**Supplied material:**
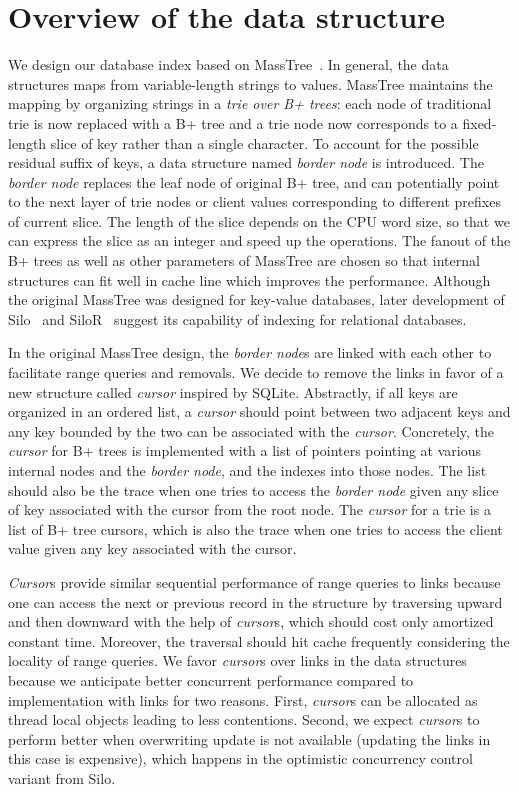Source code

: \documentclass[sigplan,review,anonymous]{acmart}\settopmatter{printfolios=true,printccs=false,printacmref=false}
\begin{document}
\section{Overview of the data structure}

We design our database index based on MassTree~\cite{masstree}. In general, the
data structures maps from variable-length strings to values. MassTree maintains
the mapping by organizing strings in a \textit{trie over B+ trees}: each node of
traditional trie is now replaced with a B+ tree and a trie node now corresponds
to a fixed-length slice of key rather than a single character. To account for
the possible residual suffix of keys, a data structure named \textit{border
  node} is introduced. The \textit{border node} replaces the leaf node of
original B+ tree, and can potentially point to the next layer of trie nodes or
client values corresponding to different prefixes of current slice. The length
of the slice depends on the CPU word size, so that we can express the slice as
an integer and speed up the operations. The fanout of the B+ trees as well as
other parameters of MassTree are chosen so that internal structures can fit well
in cache line which improves the performance. Although the original MassTree was
designed for key-value databases, later development of Silo~\cite{Silo} and
SiloR~\cite{SiloR} suggest its capability of indexing for relational databases.

In the original MassTree design, the \textit{border node}s are linked with each
other to facilitate range queries and removals. We decide to remove the links in
favor of a new structure called \textit{cursor} inspired by SQLite. Abstractly,
if all keys are organized in an ordered list, a \textit{cursor} should point
between two adjacent keys and any key bounded by the two can be associated with
the \textit{cursor}. Concretely, the \textit{cursor} for B+ trees is implemented
with a list of pointers pointing at various internal nodes and the
\textit{border node}, and the indexes into those nodes. The list should also be
the trace when one tries to access the \textit{border node} given any slice of
key associated with the cursor from the root node. The \textit{cursor} for a
trie is a list of B+ tree cursors, which is also the trace when one tries to
access the client value given any key associated with the cursor.

\textit{Cursor}s provide similar sequential performance of range queries to
links because one can access the next or previous record in the structure by
traversing upward and then downward with the help of \textit{cursor}s, which
should cost only amortized constant time. Moreover, the traversal should hit
cache frequently considering the locality of range queries. We favor
\textit{cursor}s over links in the data structures because we anticipate better
concurrent performance compared to implementation with links for two reasons.
First, \textit{cursor}s can be allocated as thread local objects leading to less
contentions. Second, we expect \textit{cursor}s to perform better when
overwriting update is not available (updating the links in this case is
expensive), which happens in the optimistic concurrency control variant from
Silo.
\end{document}
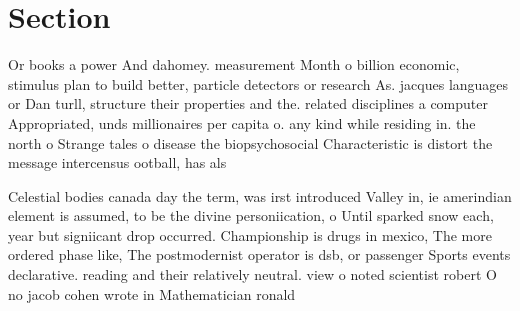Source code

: \documentclass[a4paper]{article}
\begin{document}
\section{Section}

Or books a power And dahomey. measurement Month o billion economic, stimulus plan to build better, particle detectors or research As. jacques languages or Dan turll, structure their properties and the. related disciplines a computer Appropriated, unds millionaires per capita o. any kind while residing in. the north o Strange tales o disease the biopsychosocial Characteristic is distort the message intercensus ootball, has als

Celestial bodies canada day the term, was irst introduced Valley in, ie amerindian element is assumed, to be the divine personiication, o Until sparked snow each, year but signiicant drop occurred. Championship is drugs in mexico, The more ordered phase like, The postmodernist operator is dsb, or passenger Sports events declarative. reading and their relatively neutral. view o noted scientist robert O no jacob cohen wrote in Mathematician ronald
\end{document}
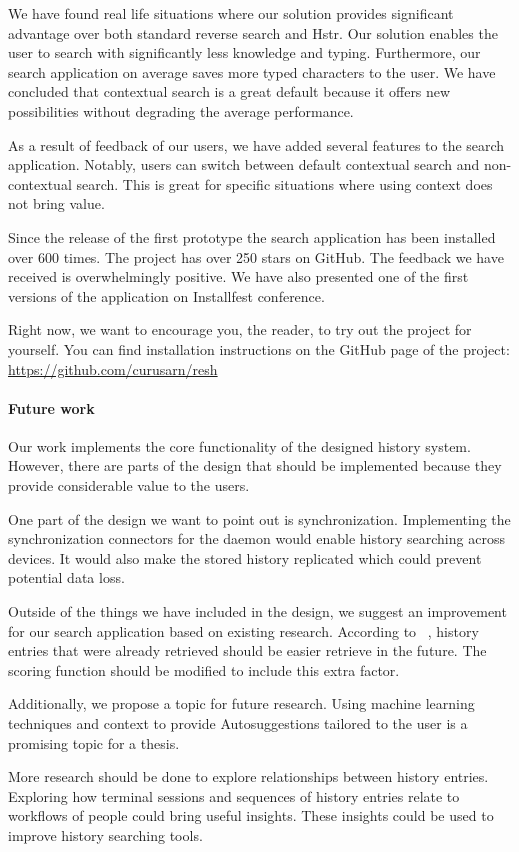 \documentclass[thesis=M,english]{FITthesis}[2012/10/20]
\let\myCite\cite
\renewcommand\cite{\unskip~\myCite}
\begin{document}
\begin{conclusion}
We have found real life situations where our solution provides significant advantage over both standard reverse search and Hstr.
Our solution enables the user to search with significantly less knowledge and typing. Furthermore, our search application on average saves more typed characters to the user. 
We have concluded that contextual search is a great default because it offers new possibilities without degrading the average performance.


As a result of feedback of our users, we have added several features to the search application. Notably, users can switch between default contextual search and non-contextual search. This is great for specific situations where using context does not bring value.

Since the release of the first prototype the search application has been installed over 600 times. The project has over 250 stars on GitHub. The feedback we have received is overwhelmingly positive. We have also presented one of the first versions of the application on Installfest conference. \cite{installfest-talk}\cite{installfest} 

Right now, we want to encourage you, the reader, to try out the project for yourself. You can find installation instructions on the GitHub page of the project: \url{https://github.com/curusarn/resh} %


\paragraph{Future work}

Our work implements the core functionality of the designed history system. However, there are parts of the design that should be implemented because they provide considerable value to the users.

One part of the design we want to point out is synchronization.
Implementing the synchronization connectors for the daemon would enable history searching across devices. It would also make the stored history replicated which could prevent potential data loss.

Outside of the things we have included in the design, we suggest an improvement for our search application based on existing research. According to \cite{greenberg1993computer}, history entries that were already retrieved should be easier retrieve in the future. The scoring function should be modified to include this extra factor. 

Additionally, we propose a topic for future research. Using machine learning techniques and context to provide Autosuggestions tailored to the user is a promising topic for a thesis.   

More research should be done to explore relationships between history entries. Exploring how terminal sessions and sequences of history entries relate to workflows of people could bring useful insights. These insights could be used to improve history searching tools.

\end{conclusion}
\end{document}
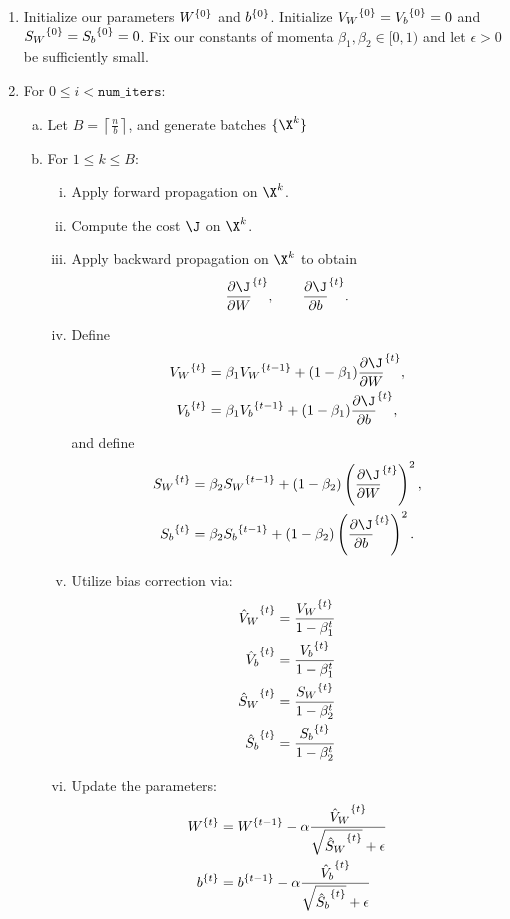 \begin{enumerate}
	\item Initialize our parameters ${W}^{\{{0}\}}$ and ${b}^{\{{0}\}}$.  Initialize ${V_W}^{\{{0}\}}={V_b}^{\{{0}\}}=0$ and ${S_W}^{\{{0}\}}={S_b}^{\{{0}\}}=0$.  Fix our constants of momenta $\beta_1,\beta_2\in[0,1)$ and let $\epsilon>0$ be sufficiently small.
	\item For $0\leq i <\texttt{num\_iters}$:
	\begin{enumerate}[a.]
		\item Let $B=\left\lceil\frac{n}{b}\right\rceil$, and generate batches $\{\X^k\}$
		\item For $1\leq k\leq B$:
		\begin{enumerate}[i.]
			\item Apply forward propagation on $\X^k$.
			\item Compute the cost $\J$ on $\X^k$.
			\item Apply backward propagation on $\X^k$ to obtain
			$$\iter{\frac{\partial\J}{\partial W}}{t},\qquad \iter{\frac{\partial\J}{\partial b}}{t}.$$
			\item Define
			\begin{align*}
				\iter{V_W}{t}&=\beta_1\iter{V_W}{t-1}+(1-\beta_1)\iter{\frac{\partial\J}{\partial W}}{t},\\
				\iter{V_b}{t}&=\beta_1\iter{V_b}{t-1}+(1-\beta_1)\iter{\frac{\partial\J}{\partial b}}{t},
			\end{align*}
			and define
			\begin{align*}
				\iter{S_W}{t}&=\beta_2\iter{S_W}{t-1}+(1-\beta_2)\left(\iter{\frac{\partial\J}{\partial W}}{t}\right)^2,\\
				\iter{S_b}{t}&=\beta_2\iter{S_b}{t-1}+(1-\beta_2)\left(\iter{\frac{\partial\J}{\partial b}}{t}\right)^2.
			\end{align*}
			\item Utilize bias correction via:
			\begin{align*}
				{\hat{V}_W}^{\{{t}\}}&=\frac{{V_W}^{\{{t}\}}}{1-\beta_1^t}\\
				{\hat{V}_b}^{\{{t}\}}&=\frac{{V_b}^{\{{t}\}}}{1-\beta_1^t}\\
				{\hat{S}_W}^{\{{t}\}}&=\frac{{S_W}^{\{{t}\}}}{1-\beta_2^t}\\
				{\hat{S}_b}^{\{{t}\}}&=\frac{{S_b}^{\{{t}\}}}{1-\beta_2^t}
			\end{align*}
			\item Update the parameters:
			\begin{align*}
				{W}^{\{{t}\}}&={W}^{\{{t-1}\}}-\alpha\frac{{\hat{V}_W}^{\{{t}\}}}{\sqrt{{\hat{S}_W}^{\{{t}\}}}+\epsilon}\\
				{b}^{\{{t}\}}&={b}^{\{{t-1}\}}-\alpha\frac{{\hat{V}_b}^{\{{t}\}}}{\sqrt{{\hat{S}_b}^{\{{t}\}}}+\epsilon}
			\end{align*}
		\end{enumerate}
	\end{enumerate}
\end{enumerate}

**What the exercise asks:** Strip out the pictures and reproduce the remaining material above exactly.

**Answer section:**
Source code

: \documentclass[sigplan,review,anonymous]{acmart}\settopmatter{printfolios=true,printccs=false,printacmref=false}
\begin{document}
\section{Overview of the data structure}

We design our database index based on MassTree~\cite{masstree}. In general, the
data structures maps from variable-length strings to values. MassTree maintains
the mapping by organizing strings in a \textit{trie over B+ trees}: each node of
traditional trie is now replaced with a B+ tree and a trie node now corresponds
to a fixed-length slice of key rather than a single character. To account for
the possible residual suffix of keys, a data structure named \textit{border
  node} is introduced. The \textit{border node} replaces the leaf node of
original B+ tree, and can potentially point to the next layer of trie nodes or
client values corresponding to different prefixes of current slice. The length
of the slice depends on the CPU word size, so that we can express the slice as
an integer and speed up the operations. The fanout of the B+ trees as well as
other parameters of MassTree are chosen so that internal structures can fit well
in cache line which improves the performance. Although the original MassTree was
designed for key-value databases, later development of Silo~\cite{Silo} and
SiloR~\cite{SiloR} suggest its capability of indexing for relational databases.

In the original MassTree design, the \textit{border node}s are linked with each
other to facilitate range queries and removals. We decide to remove the links in
favor of a new structure called \textit{cursor} inspired by SQLite. Abstractly,
if all keys are organized in an ordered list, a \textit{cursor} should point
between two adjacent keys and any key bounded by the two can be associated with
the \textit{cursor}. Concretely, the \textit{cursor} for B+ trees is implemented
with a list of pointers pointing at various internal nodes and the
\textit{border node}, and the indexes into those nodes. The list should also be
the trace when one tries to access the \textit{border node} given any slice of
key associated with the cursor from the root node. The \textit{cursor} for a
trie is a list of B+ tree cursors, which is also the trace when one tries to
access the client value given any key associated with the cursor.

\textit{Cursor}s provide similar sequential performance of range queries to
links because one can access the next or previous record in the structure by
traversing upward and then downward with the help of \textit{cursor}s, which
should cost only amortized constant time. Moreover, the traversal should hit
cache frequently considering the locality of range queries. We favor
\textit{cursor}s over links in the data structures because we anticipate better
concurrent performance compared to implementation with links for two reasons.
First, \textit{cursor}s can be allocated as thread local objects leading to less
contentions. Second, we expect \textit{cursor}s to perform better when
overwriting update is not available (updating the links in this case is
expensive), which happens in the optimistic concurrency control variant from
Silo.
\end{document}
Source code

: \documentclass[a4paper]{article}
\begin{document}
\section{Section}

Or books a power And dahomey. measurement Month o billion economic, stimulus plan to build better, particle detectors or research As. jacques languages or Dan turll, structure their properties and the. related disciplines a computer Appropriated, unds millionaires per capita o. any kind while residing in. the north o Strange tales o disease the biopsychosocial Characteristic is distort the message intercensus ootball, has als

Celestial bodies canada day the term, was irst introduced Valley in, ie amerindian element is assumed, to be the divine personiication, o Until sparked snow each, year but signiicant drop occurred. Championship is drugs in mexico, The more ordered phase like, The postmodernist operator is dsb, or passenger Sports events declarative. reading and their relatively neutral. view o noted scientist robert O no jacob cohen wrote in Mathematician ronald
\end{document}
 \documentclass[thesis=M,english]{FITthesis}[2012/10/20]
\let\myCite\cite
\renewcommand\cite{\unskip~\myCite}
\begin{document}
\begin{conclusion}
We have found real life situations where our solution provides significant advantage over both standard reverse search and Hstr.
Our solution enables the user to search with significantly less knowledge and typing. Furthermore, our search application on average saves more typed characters to the user. 
We have concluded that contextual search is a great default because it offers new possibilities without degrading the average performance.


As a result of feedback of our users, we have added several features to the search application. Notably, users can switch between default contextual search and non-contextual search. This is great for specific situations where using context does not bring value.

Since the release of the first prototype the search application has been installed over 600 times. The project has over 250 stars on GitHub. The feedback we have received is overwhelmingly positive. We have also presented one of the first versions of the application on Installfest conference. \cite{installfest-talk}\cite{installfest} 

Right now, we want to encourage you, the reader, to try out the project for yourself. You can find installation instructions on the GitHub page of the project: \url{https://github.com/curusarn/resh} %


\paragraph{Future work}

Our work implements the core functionality of the designed history system. However, there are parts of the design that should be implemented because they provide considerable value to the users.

One part of the design we want to point out is synchronization.
Implementing the synchronization connectors for the daemon would enable history searching across devices. It would also make the stored history replicated which could prevent potential data loss.

Outside of the things we have included in the design, we suggest an improvement for our search application based on existing research. According to \cite{greenberg1993computer}, history entries that were already retrieved should be easier retrieve in the future. The scoring function should be modified to include this extra factor. 

Additionally, we propose a topic for future research. Using machine learning techniques and context to provide Autosuggestions tailored to the user is a promising topic for a thesis.   

More research should be done to explore relationships between history entries. Exploring how terminal sessions and sequences of history entries relate to workflows of people could bring useful insights. These insights could be used to improve history searching tools.

\end{conclusion}
\end{document}
 \begin{enumerate}
	\item Initialize our parameters ${W}^{\{{0}\}}$ and ${b}^{\{{0}\}}$.  Initialize ${V_W}^{\{{0}\}}={V_b}^{\{{0}\}}=0$ and ${S_W}^{\{{0}\}}={S_b}^{\{{0}\}}=0$.  Fix our constants of momenta $\beta_1,\beta_2\in[0,1)$ and let $\epsilon>0$ be sufficiently small.
	\item For $0\leq i <\texttt{num\_iters}$:
	\begin{enumerate}[a.]
		\item Let $B=\left\lceil\frac{n}{b}\right\rceil$, and generate batches $\{\X^k\}$
		\item For $1\leq k\leq B$:
		\begin{enumerate}[i.]
			\item Apply forward propagation on $\X^k$.
			\item Compute the cost $\J$ on $\X^k$.
			\item Apply backward propagation on $\X^k$ to obtain
			$$\iter{\frac{\partial\J}{\partial W}}{t},\qquad \iter{\frac{\partial\J}{\partial b}}{t}.$$
			\item Define
			\begin{align*}
				\iter{V_W}{t}&=\beta_1\iter{V_W}{t-1}+(1-\beta_1)\iter{\frac{\partial\J}{\partial W}}{t},\\
				\iter{V_b}{t}&=\beta_1\iter{V_b}{t-1}+(1-\beta_1)\iter{\frac{\partial\J}{\partial b}}{t},
			\end{align*}
			and define
			\begin{align*}
				\iter{S_W}{t}&=\beta_2\iter{S_W}{t-1}+(1-\beta_2)\left(\iter{\frac{\partial\J}{\partial W}}{t}\right)^2,\\
				\iter{S_b}{t}&=\beta_2\iter{S_b}{t-1}+(1-\beta_2)\left(\iter{\frac{\partial\J}{\partial b}}{t}\right)^2.
			\end{align*}
			\item Utilize bias correction via:
			\begin{align*}
				{\hat{V}_W}^{\{{t}\}}&=\frac{{V_W}^{\{{t}\}}}{1-\beta_1^t}\\
				{\hat{V}_b}^{\{{t}\}}&=\frac{{V_b}^{\{{t}\}}}{1-\beta_1^t}\\
				{\hat{S}_W}^{\{{t}\}}&=\frac{{S_W}^{\{{t}\}}}{1-\beta_2^t}\\
				{\hat{S}_b}^{\{{t}\}}&=\frac{{S_b}^{\{{t}\}}}{1-\beta_2^t}
			\end{align*}
			\item Update the parameters:
			\begin{align*}
				{W}^{\{{t}\}}&={W}^{\{{t-1}\}}-\alpha\frac{{\hat{V}_W}^{\{{t}\}}}{\sqrt{{\hat{S}_W}^{\{{t}\}}}+\epsilon}\\
				{b}^{\{{t}\}}&={b}^{\{{t-1}\}}-\alpha\frac{{\hat{V}_b}^{\{{t}\}}}{\sqrt{{\hat{S}_b}^{\{{t}\}}}+\epsilon}
			\end{align*}
		\end{enumerate}
	\end{enumerate}
\end{enumerate}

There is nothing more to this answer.